Problem details: For the listing that follows, give again exactly the lines from the one with "- Penglibatan dalam aktiviti" to the one with "- Kebahagiaan dan", including both.

------ Data to examine

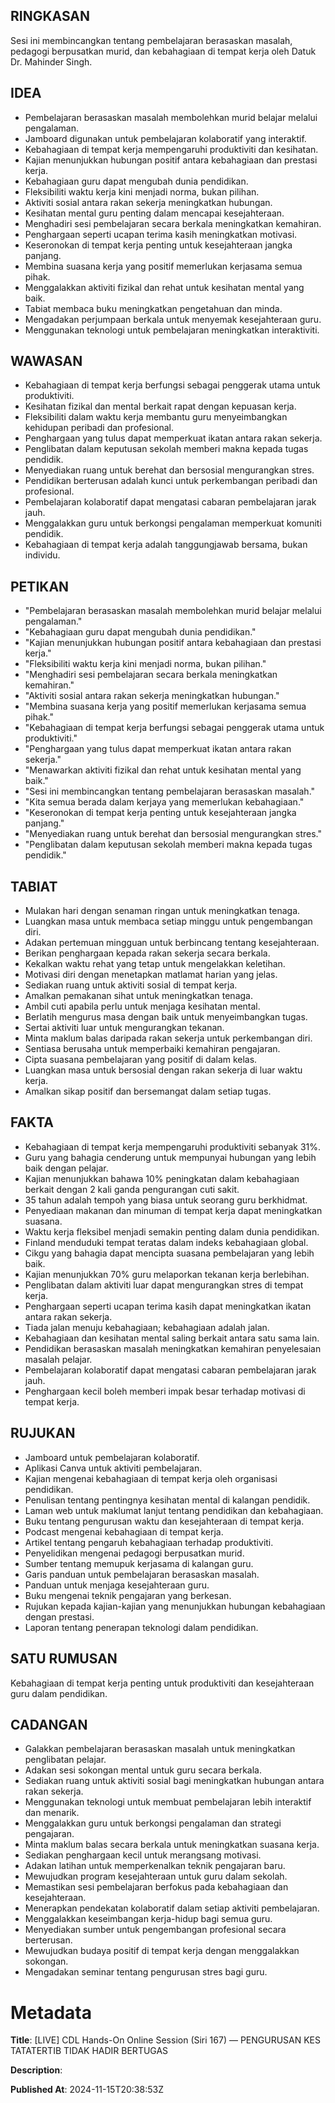 ## RINGKASAN
Sesi ini membincangkan tentang pembelajaran berasaskan masalah, pedagogi berpusatkan murid, dan kebahagiaan di tempat kerja oleh Datuk Dr. Mahinder Singh.

## IDEA
- Pembelajaran berasaskan masalah membolehkan murid belajar melalui pengalaman.
- Jamboard digunakan untuk pembelajaran kolaboratif yang interaktif.
- Kebahagiaan di tempat kerja mempengaruhi produktiviti dan kesihatan.
- Kajian menunjukkan hubungan positif antara kebahagiaan dan prestasi kerja.
- Kebahagiaan guru dapat mengubah dunia pendidikan.
- Fleksibiliti waktu kerja kini menjadi norma, bukan pilihan.
- Aktiviti sosial antara rakan sekerja meningkatkan hubungan.
- Kesihatan mental guru penting dalam mencapai kesejahteraan.
- Menghadiri sesi pembelajaran secara berkala meningkatkan kemahiran.
- Penghargaan seperti ucapan terima kasih meningkatkan motivasi.
- Keseronokan di tempat kerja penting untuk kesejahteraan jangka panjang.
- Membina suasana kerja yang positif memerlukan kerjasama semua pihak.
- Menggalakkan aktiviti fizikal dan rehat untuk kesihatan mental yang baik.
- Tabiat membaca buku meningkatkan pengetahuan dan minda.
- Mengadakan perjumpaan berkala untuk menyemak kesejahteraan guru.
- Menggunakan teknologi untuk pembelajaran meningkatkan interaktiviti.

## WAWASAN
- Kebahagiaan di tempat kerja berfungsi sebagai penggerak utama untuk produktiviti.
- Kesihatan fizikal dan mental berkait rapat dengan kepuasan kerja.
- Fleksibiliti dalam waktu kerja membantu guru menyeimbangkan kehidupan peribadi dan profesional.
- Penghargaan yang tulus dapat memperkuat ikatan antara rakan sekerja.
- Penglibatan dalam keputusan sekolah memberi makna kepada tugas pendidik.
- Menyediakan ruang untuk berehat dan bersosial mengurangkan stres.
- Pendidikan berterusan adalah kunci untuk perkembangan peribadi dan profesional.
- Pembelajaran kolaboratif dapat mengatasi cabaran pembelajaran jarak jauh.
- Menggalakkan guru untuk berkongsi pengalaman memperkuat komuniti pendidik.
- Kebahagiaan di tempat kerja adalah tanggungjawab bersama, bukan individu.

## PETIKAN
- "Pembelajaran berasaskan masalah membolehkan murid belajar melalui pengalaman."
- "Kebahagiaan guru dapat mengubah dunia pendidikan."
- "Kajian menunjukkan hubungan positif antara kebahagiaan dan prestasi kerja."
- "Fleksibiliti waktu kerja kini menjadi norma, bukan pilihan."
- "Menghadiri sesi pembelajaran secara berkala meningkatkan kemahiran."
- "Aktiviti sosial antara rakan sekerja meningkatkan hubungan."
- "Membina suasana kerja yang positif memerlukan kerjasama semua pihak."
- "Kebahagiaan di tempat kerja berfungsi sebagai penggerak utama untuk produktiviti."
- "Penghargaan yang tulus dapat memperkuat ikatan antara rakan sekerja."
- "Menawarkan aktiviti fizikal dan rehat untuk kesihatan mental yang baik."
- "Sesi ini membincangkan tentang pembelajaran berasaskan masalah."
- "Kita semua berada dalam kerjaya yang memerlukan kebahagiaan."
- "Keseronokan di tempat kerja penting untuk kesejahteraan jangka panjang."
- "Menyediakan ruang untuk berehat dan bersosial mengurangkan stres."
- "Penglibatan dalam keputusan sekolah memberi makna kepada tugas pendidik."
  
## TABIAT
- Mulakan hari dengan senaman ringan untuk meningkatkan tenaga.
- Luangkan masa untuk membaca setiap minggu untuk pengembangan diri.
- Adakan pertemuan mingguan untuk berbincang tentang kesejahteraan.
- Berikan penghargaan kepada rakan sekerja secara berkala.
- Kekalkan waktu rehat yang tetap untuk mengelakkan keletihan.
- Motivasi diri dengan menetapkan matlamat harian yang jelas.
- Sediakan ruang untuk aktiviti sosial di tempat kerja.
- Amalkan pemakanan sihat untuk meningkatkan tenaga.
- Ambil cuti apabila perlu untuk menjaga kesihatan mental.
- Berlatih mengurus masa dengan baik untuk menyeimbangkan tugas.
- Sertai aktiviti luar untuk mengurangkan tekanan.
- Minta maklum balas daripada rakan sekerja untuk perkembangan diri.
- Sentiasa berusaha untuk memperbaiki kemahiran pengajaran.
- Cipta suasana pembelajaran yang positif di dalam kelas.
- Luangkan masa untuk bersosial dengan rakan sekerja di luar waktu kerja.
- Amalkan sikap positif dan bersemangat dalam setiap tugas.

## FAKTA
- Kebahagiaan di tempat kerja mempengaruhi produktiviti sebanyak 31%.
- Guru yang bahagia cenderung untuk mempunyai hubungan yang lebih baik dengan pelajar.
- Kajian menunjukkan bahawa 10% peningkatan dalam kebahagiaan berkait dengan 2 kali ganda pengurangan cuti sakit.
- 35 tahun adalah tempoh yang biasa untuk seorang guru berkhidmat.
- Penyediaan makanan dan minuman di tempat kerja dapat meningkatkan suasana.
- Waktu kerja fleksibel menjadi semakin penting dalam dunia pendidikan.
- Finland menduduki tempat teratas dalam indeks kebahagiaan global.
- Cikgu yang bahagia dapat mencipta suasana pembelajaran yang lebih baik.
- Kajian menunjukkan 70% guru melaporkan tekanan kerja berlebihan.
- Penglibatan dalam aktiviti luar dapat mengurangkan stres di tempat kerja.
- Penghargaan seperti ucapan terima kasih dapat meningkatkan ikatan antara rakan sekerja.
- Tiada jalan menuju kebahagiaan; kebahagiaan adalah jalan.
- Kebahagiaan dan kesihatan mental saling berkait antara satu sama lain.
- Pendidikan berasaskan masalah meningkatkan kemahiran penyelesaian masalah pelajar.
- Pembelajaran kolaboratif dapat mengatasi cabaran pembelajaran jarak jauh.
- Penghargaan kecil boleh memberi impak besar terhadap motivasi di tempat kerja.

## RUJUKAN
- Jamboard untuk pembelajaran kolaboratif.
- Aplikasi Canva untuk aktiviti pembelajaran.
- Kajian mengenai kebahagiaan di tempat kerja oleh organisasi pendidikan.
- Penulisan tentang pentingnya kesihatan mental di kalangan pendidik.
- Laman web untuk maklumat lanjut tentang pendidikan dan kebahagiaan.
- Buku tentang pengurusan waktu dan kesejahteraan di tempat kerja.
- Podcast mengenai kebahagiaan di tempat kerja.
- Artikel tentang pengaruh kebahagiaan terhadap produktiviti.
- Penyelidikan mengenai pedagogi berpusatkan murid.
- Sumber tentang memupuk kerjasama di kalangan guru.
- Garis panduan untuk pembelajaran berasaskan masalah.
- Panduan untuk menjaga kesejahteraan guru.
- Buku mengenai teknik pengajaran yang berkesan.
- Rujukan kepada kajian-kajian yang menunjukkan hubungan kebahagiaan dengan prestasi.
- Laporan tentang penerapan teknologi dalam pendidikan.

## SATU RUMUSAN
Kebahagiaan di tempat kerja penting untuk produktiviti dan kesejahteraan guru dalam pendidikan.

## CADANGAN
- Galakkan pembelajaran berasaskan masalah untuk meningkatkan penglibatan pelajar.
- Adakan sesi sokongan mental untuk guru secara berkala.
- Sediakan ruang untuk aktiviti sosial bagi meningkatkan hubungan antara rakan sekerja.
- Menggunakan teknologi untuk membuat pembelajaran lebih interaktif dan menarik.
- Menggalakkan guru untuk berkongsi pengalaman dan strategi pengajaran.
- Minta maklum balas secara berkala untuk meningkatkan suasana kerja.
- Sediakan penghargaan kecil untuk merangsang motivasi.
- Adakan latihan untuk memperkenalkan teknik pengajaran baru.
- Mewujudkan program kesejahteraan untuk guru dalam sekolah.
- Memastikan sesi pembelajaran berfokus pada kebahagiaan dan kesejahteraan.
- Menerapkan pendekatan kolaboratif dalam setiap aktiviti pembelajaran.
- Menggalakkan keseimbangan kerja-hidup bagi semua guru.
- Menyediakan sumber untuk pengembangan profesional secara berterusan.
- Mewujudkan budaya positif di tempat kerja dengan menggalakkan sokongan.
- Mengadakan seminar tentang pengurusan stres bagi guru.

# Metadata
**Title**: [LIVE] CDL Hands-On Online Session (Siri 167) — PENGURUSAN KES TATATERTIB TIDAK HADIR BERTUGAS

**Description**: 

**Published At**: 2024-11-15T20:38:53Z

------------

Response to the task:
- Penglibatan dalam aktiviti luar dapat mengurangkan stres di tempat kerja.
- Penghargaan seperti ucapan terima kasih dapat meningkatkan ikatan antara rakan sekerja.
- Tiada jalan menuju kebahagiaan; kebahagiaan adalah jalan.
- Kebahagiaan dan kesihatan mental saling berkait antara satu sama lain.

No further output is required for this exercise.